Massive recriminations followed.
Welch frames both megastar Arnold Schwarzenegger and state
senator Tom McClintock as good representatives of the two state GOP
factions -- call them country clubbers and cavemen. He believes
that the balance may be shifting toward the Neanderthal this time
around: "You have one candidate who's completely frivolous --
gangbangs, pot, God knows what. And you have one candidate who has
horrendously specific knowledge of the issue at hand, which is the
budget crisis."
Nor, with two weeks left to go, does Welch see an easy solution
to the current impasse. Both Arnie and McClintock think, with the
other guy eliminated from the race, he could win, and their
constituencies may prove unwilling to follow their candidate's
advice if he drops out at the eleventh hour. The situation is not
unlike a high stakes game of chicken in which neither side has any
intention of swerving, and the results may be just as ugly.

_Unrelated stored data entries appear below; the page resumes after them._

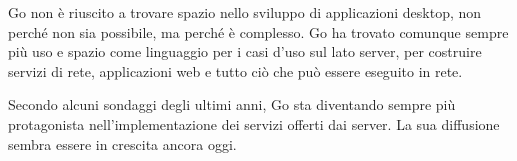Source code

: Go non è riuscito a trovare spazio nello sviluppo di applicazioni desktop, non perché non sia possibile, ma perché è complesso.
Go ha trovato comunque sempre più uso e spazio come linguaggio per i casi d'uso sul lato server, per costruire servizi di rete, applicazioni web e tutto ciò che può essere eseguito in rete.

Secondo alcuni sondaggi degli ultimi anni, Go sta diventando sempre più protagonista nell'implementazione dei servizi offerti dai server.
La sua diffusione sembra essere in crescita ancora oggi.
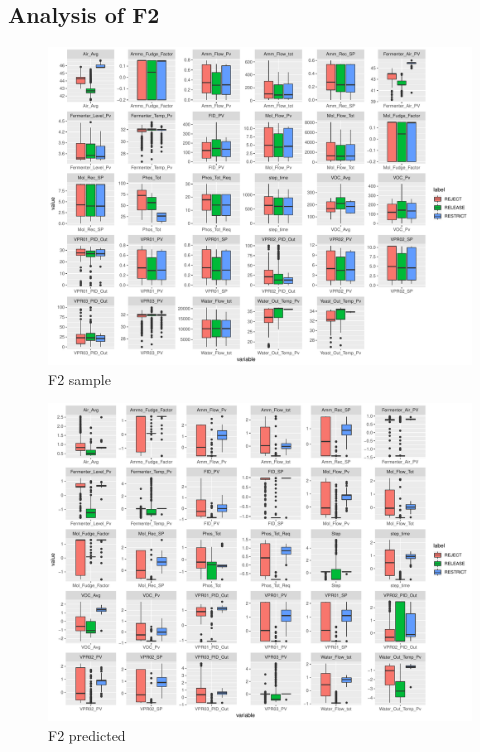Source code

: \subsection{Analysis of F2}
\begin{figure}
    \centering
    \includegraphics[width=1.0\textwidth]{plots/f2-sample.pdf}
    \caption{F2 sample}
    \label{fig:f2_sample}
\end{figure}

\begin{figure}
    \centering
    \includegraphics[width=1.0\textwidth]{plots/f2-predicted.pdf}
    \caption{F2 predicted}
    \label{fig:f2_predicted}
\end{figure}

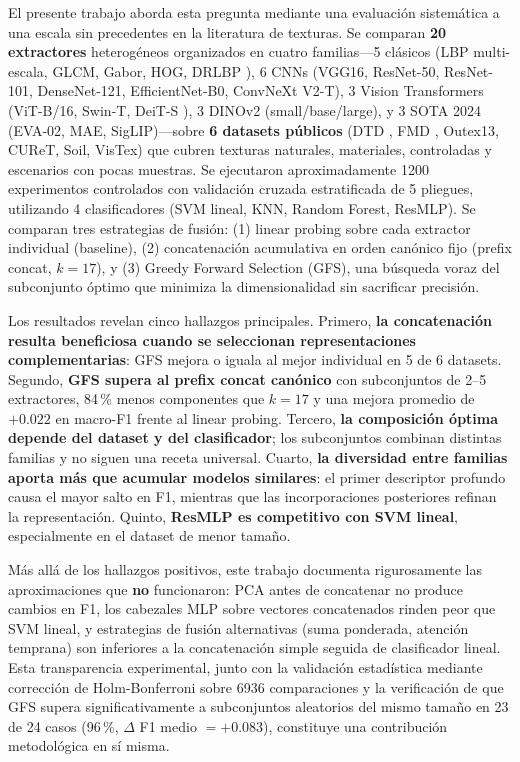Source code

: \documentclass[a4paper,fleqn]{cas-sc}
\begin{document}
El presente trabajo aborda esta pregunta mediante una evaluaci\'on sistem\'atica a una escala sin precedentes en la literatura de texturas. Se comparan \textbf{20 extractores} heterog\'eneos organizados en cuatro familias---5 cl\'asicos (LBP multi-escala, GLCM, Gabor, HOG, DRLBP \citep{mehta2011drlbp}), 6 CNNs (VGG16, ResNet-50, ResNet-101, DenseNet-121, EfficientNet-B0, ConvNeXt V2-T), 3 Vision Transformers (ViT-B/16, Swin-T, DeiT-S \citep{touvron2021deit}), 3 DINOv2 (small/base/large), y 3 SOTA 2024 (EVA-02, MAE, SigLIP)---sobre \textbf{6 datasets p\'ublicos} (DTD \citep{cimpoi2014dtd}, FMD \citep{sharan2013fmd}, Outex13, CUReT, Soil, VisTex) que cubren texturas naturales, materiales, controladas y escenarios con pocas muestras. Se ejecutaron aproximadamente 1200 experimentos controlados con validaci\'on cruzada estratificada de 5 pliegues, utilizando 4 clasificadores (SVM lineal, KNN, Random Forest, ResMLP). Se comparan tres estrategias de fusi\'on: (1) linear probing sobre cada extractor individual (baseline), (2) concatenaci\'on acumulativa en orden can\'onico fijo (prefix concat, $k=17$), y (3) Greedy Forward Selection (GFS), una b\'usqueda voraz del subconjunto \'optimo que minimiza la dimensionalidad sin sacrificar precisi\'on.

Los resultados revelan cinco hallazgos principales. Primero, \textbf{la concatenaci\'on resulta beneficiosa cuando se seleccionan representaciones complementarias}: GFS mejora o iguala al mejor individual en 5 de 6 datasets. Segundo, \textbf{GFS supera al prefix concat can\'onico} con subconjuntos de 2--5 extractores, 84\,\% menos componentes que $k=17$ y una mejora promedio de $+0.022$ en macro-F1 frente al linear probing. Tercero, \textbf{la composici\'on \'optima depende del dataset y del clasificador}; los subconjuntos combinan distintas familias y no siguen una receta universal. Cuarto, \textbf{la diversidad entre familias aporta m\'as que acumular modelos similares}: el primer descriptor profundo causa el mayor salto en F1, mientras que las incorporaciones posteriores refinan la representaci\'on. Quinto, \textbf{ResMLP es competitivo con SVM lineal}, especialmente en el dataset de menor tama\~no.

M\'as all\'a de los hallazgos positivos, este trabajo documenta rigurosamente las aproximaciones que \textbf{no} funcionaron: PCA antes de concatenar no produce cambios en F1, los cabezales MLP sobre vectores concatenados rinden peor que SVM lineal, y estrategias de fusi\'on alternativas (suma ponderada, atenci\'on temprana) son inferiores a la concatenaci\'on simple seguida de clasificador lineal. Esta transparencia experimental, junto con la validaci\'on estad\'istica mediante correcci\'on de Holm-Bonferroni sobre 6936 comparaciones y la verificaci\'on de que GFS supera significativamente a subconjuntos aleatorios del mismo tama\~no en 23 de 24 casos (96\,\%, $\Delta$ F1 medio $= +0.083$), constituye una contribuci\'on metodol\'ogica en s\'i misma.
\end{document}
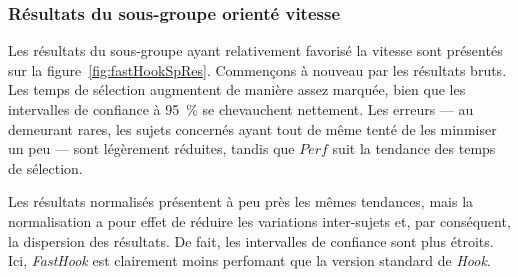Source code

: 	\subsubsection{Résultats du sous-groupe orienté vitesse}
	Les résultats du sous-groupe ayant relativement favorisé la vitesse sont présentés sur la figure~\ref{fig:fastHookSpRes}. Commençons à nouveau par les résultats bruts. Les temps de sélection augmentent de manière assez marquée, bien que les intervalles de confiance à 95~\%{} se chevauchent nettement. Les erreurs --- au demeurant rares, les sujets concernés ayant tout de même tenté de les minmiser un peu --- sont légèrement réduites, tandis que $Perf$ suit la tendance des temps de sélection.
	
	Les résultats normalisés présentent à peu près les mêmes tendances, mais la normalisation a pour effet de réduire les variations inter-sujets et, par conséquent, la dispersion des résultats. De fait, les intervalles de confiance sont plus étroits. Ici, \emph{FastHook} est clairement moins perfomant que la version standard de \emph{Hook}.

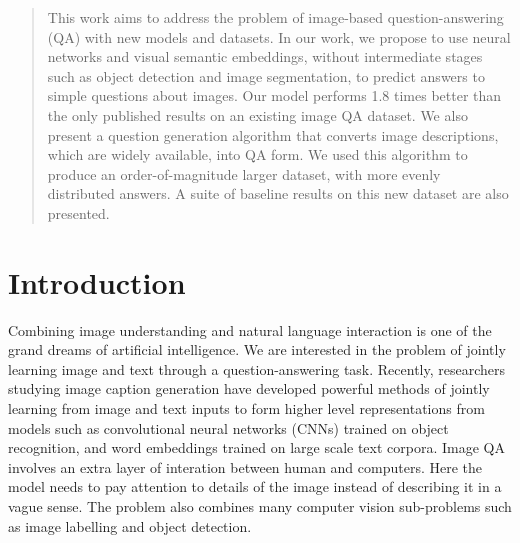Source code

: \documentclass{article}
\renewcommand{\*}[1]{\textbf{#1}}
\begin{document}
 



\begin{abstract}
This work aims to address the problem of image-based question-answering (QA) 
with new models and datasets. In our work, we propose to use neural networks 
and visual semantic embeddings, without intermediate stages such as object 
detection and image segmentation, to predict answers to simple questions about 
images. Our model performs 1.8 times better than the only published results on 
an existing image QA dataset. We also present a question generation algorithm 
that converts image descriptions, which are widely available, into QA form. We 
used this algorithm to produce an order-of-magnitude larger dataset, with more 
evenly distributed answers. A suite of baseline results on this new dataset are 
also presented.
\end{abstract}

\section{Introduction}
Combining image understanding and natural language interaction is one of the 
grand dreams of artificial intelligence. We are interested in the problem of 
jointly learning image and text through a question-answering task. Recently, 
researchers studying image caption generation 
\cite{vinyals14,kiros14b,karpathy14,mao14,donahue14,chen14,fang14,xu15,
lebret15,klein15} have developed powerful methods of jointly learning from 
image and text inputs to form higher level representations from models such as 
convolutional neural networks (CNNs) trained on object recognition, and word 
embeddings trained on large scale text corpora. Image QA involves an extra 
layer of interation between human and computers. Here the model needs to pay 
attention to details of the image instead of describing it in a vague sense. 
The problem also combines many computer vision sub-problems such as image 
labelling and object detection. 
\end{document}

Bruce Bialosky, southern California chairman of the Republican
Jewish Coalition, confidently predicts "Gray Davis is going to lose
and a Republican is going to be elected. … You can just smell
it." But his olfactory sense must be more acute than most. In
truth, there are all kinds of scents wafting through the warm
southern California air: conflicting polls, lawsuits, scandals
primed to explode, an unpredictable media that suddenly has to
cover statewide politics, a legislative process that has broken
down, independent voters who aren't yet sure just what they're
going to do. In this carnival-like atmosphere, events can make a
hash of forecasts overnight, or even over a short lunch.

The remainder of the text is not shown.